А вот целое созвездие катится с бархана! Вспыхивают, словно падающие звезды, кружат, как летучие светляки. А всего навсего-то овечья отара!
Не боится еж огненных глаз. Если что – съежится в колобок и переждет, пока они не погаснут.
Скрылась луна за черный бархан. И сразу погасло все. Скоро рассвет и солнце. Запестреют цветы, заискрятся росинки. Трава станет зеленой, а небо – голубым.
Но ежик уже будет спать. Он за ночь и не на то нагляделся.
Разноцветные склоны
Склоны оврага в четыре цвета: желтые, красные, серые и лиловые. Выложены мозаикой камешков, прокалены солнцем, отполированы ветром. Даже птицы и ящерицы на них разноцветные: серенькие на серых, желтоватые на желтых и лиловатые на лиловых.
Я хватаю лиловую агаму на лиловатом склоне, разглядываю ее вблизи. Вблизи она совсем не лиловая, а серая, как и везде! Я отпускаю агаму на красном склоне – и агама становится красноватой.

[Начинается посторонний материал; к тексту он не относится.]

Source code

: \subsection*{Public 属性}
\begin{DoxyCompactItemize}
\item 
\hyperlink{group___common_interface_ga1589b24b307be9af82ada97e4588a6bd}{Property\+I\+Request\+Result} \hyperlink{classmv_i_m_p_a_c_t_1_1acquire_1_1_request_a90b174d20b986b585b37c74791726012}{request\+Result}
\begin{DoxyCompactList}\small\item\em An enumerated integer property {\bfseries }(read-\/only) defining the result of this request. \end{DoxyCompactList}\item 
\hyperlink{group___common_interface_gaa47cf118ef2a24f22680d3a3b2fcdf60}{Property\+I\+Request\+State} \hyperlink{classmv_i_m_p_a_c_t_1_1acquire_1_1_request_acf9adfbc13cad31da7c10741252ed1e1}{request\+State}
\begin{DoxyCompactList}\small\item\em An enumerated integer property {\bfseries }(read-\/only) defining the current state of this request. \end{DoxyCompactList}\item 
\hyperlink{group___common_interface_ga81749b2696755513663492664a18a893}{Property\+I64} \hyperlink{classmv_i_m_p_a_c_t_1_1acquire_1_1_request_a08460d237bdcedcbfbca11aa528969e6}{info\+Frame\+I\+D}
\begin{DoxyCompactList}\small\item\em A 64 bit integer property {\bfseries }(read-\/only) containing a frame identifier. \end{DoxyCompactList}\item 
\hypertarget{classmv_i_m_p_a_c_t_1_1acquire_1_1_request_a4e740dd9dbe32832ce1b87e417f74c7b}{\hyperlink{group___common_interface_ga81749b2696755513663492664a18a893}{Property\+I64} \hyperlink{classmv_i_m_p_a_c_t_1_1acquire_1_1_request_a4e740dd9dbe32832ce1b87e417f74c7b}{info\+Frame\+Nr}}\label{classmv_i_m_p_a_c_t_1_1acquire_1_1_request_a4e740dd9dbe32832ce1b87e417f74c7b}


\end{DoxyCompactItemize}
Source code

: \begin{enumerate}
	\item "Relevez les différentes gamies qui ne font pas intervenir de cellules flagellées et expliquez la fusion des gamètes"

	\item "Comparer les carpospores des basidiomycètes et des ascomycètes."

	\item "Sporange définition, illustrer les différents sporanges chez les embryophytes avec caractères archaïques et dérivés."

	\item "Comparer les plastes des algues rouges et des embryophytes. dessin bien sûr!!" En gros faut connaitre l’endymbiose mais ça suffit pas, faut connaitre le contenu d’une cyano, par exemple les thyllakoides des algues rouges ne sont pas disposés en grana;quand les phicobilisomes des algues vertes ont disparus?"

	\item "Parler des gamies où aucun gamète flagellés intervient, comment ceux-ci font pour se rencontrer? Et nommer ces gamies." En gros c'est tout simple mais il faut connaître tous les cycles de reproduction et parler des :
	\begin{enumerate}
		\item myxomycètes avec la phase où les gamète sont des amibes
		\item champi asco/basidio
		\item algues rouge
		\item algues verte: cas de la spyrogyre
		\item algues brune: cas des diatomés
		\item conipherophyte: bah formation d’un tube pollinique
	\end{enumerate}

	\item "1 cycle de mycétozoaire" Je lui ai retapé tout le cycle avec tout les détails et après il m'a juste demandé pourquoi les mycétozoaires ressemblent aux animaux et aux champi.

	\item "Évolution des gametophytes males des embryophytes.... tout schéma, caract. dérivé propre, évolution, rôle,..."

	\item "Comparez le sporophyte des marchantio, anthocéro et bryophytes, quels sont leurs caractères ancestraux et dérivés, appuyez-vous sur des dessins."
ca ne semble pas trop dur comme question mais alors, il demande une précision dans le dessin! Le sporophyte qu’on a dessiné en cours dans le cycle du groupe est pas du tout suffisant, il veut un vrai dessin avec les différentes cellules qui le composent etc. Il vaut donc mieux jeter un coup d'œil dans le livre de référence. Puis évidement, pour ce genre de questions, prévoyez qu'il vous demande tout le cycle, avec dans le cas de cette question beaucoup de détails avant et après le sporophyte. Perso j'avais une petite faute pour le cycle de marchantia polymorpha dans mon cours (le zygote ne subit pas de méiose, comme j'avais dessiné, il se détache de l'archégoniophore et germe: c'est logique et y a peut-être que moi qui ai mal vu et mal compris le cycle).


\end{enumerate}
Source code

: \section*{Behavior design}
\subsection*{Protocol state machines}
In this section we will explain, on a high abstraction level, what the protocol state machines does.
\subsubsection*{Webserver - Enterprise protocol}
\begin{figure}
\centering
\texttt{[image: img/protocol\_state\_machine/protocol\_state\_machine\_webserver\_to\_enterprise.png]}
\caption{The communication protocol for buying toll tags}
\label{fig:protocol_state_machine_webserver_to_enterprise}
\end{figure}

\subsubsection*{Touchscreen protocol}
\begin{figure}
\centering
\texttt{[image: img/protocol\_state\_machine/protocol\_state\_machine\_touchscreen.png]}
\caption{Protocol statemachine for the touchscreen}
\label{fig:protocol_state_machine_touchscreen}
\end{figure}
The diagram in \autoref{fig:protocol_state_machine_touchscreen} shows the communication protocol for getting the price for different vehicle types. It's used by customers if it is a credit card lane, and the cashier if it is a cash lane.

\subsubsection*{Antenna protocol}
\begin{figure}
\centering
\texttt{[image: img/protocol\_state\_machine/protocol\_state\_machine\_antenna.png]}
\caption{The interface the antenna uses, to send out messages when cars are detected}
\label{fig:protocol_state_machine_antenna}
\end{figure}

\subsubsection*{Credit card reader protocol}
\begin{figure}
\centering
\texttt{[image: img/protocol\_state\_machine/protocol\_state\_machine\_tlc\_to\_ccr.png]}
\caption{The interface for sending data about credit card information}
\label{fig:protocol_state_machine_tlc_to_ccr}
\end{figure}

Выпорхнул из-под ног красноватый жаворонок, перелетел лощинку, сел на лиловый склон – и сразу полиловел! Даже серые мои кеды на красном склоне какие-то красноватые, а на желтом – желтые. Я иду со склона на склон, и кеды мои перекрашиваются на ходу! Краснеют, желтеют, лиловеют.
Солнце слепит глаза, склоны сияют от солнца. И вот этот-то отблеск, это цветное сияние и окутывает все вокруг, как вуаль, как налет, как цветная тонкая пыль. Земля прячет своих детей, делает их невидимками. Желтое на желтом, лиловое на лиловом – разгляди-ка!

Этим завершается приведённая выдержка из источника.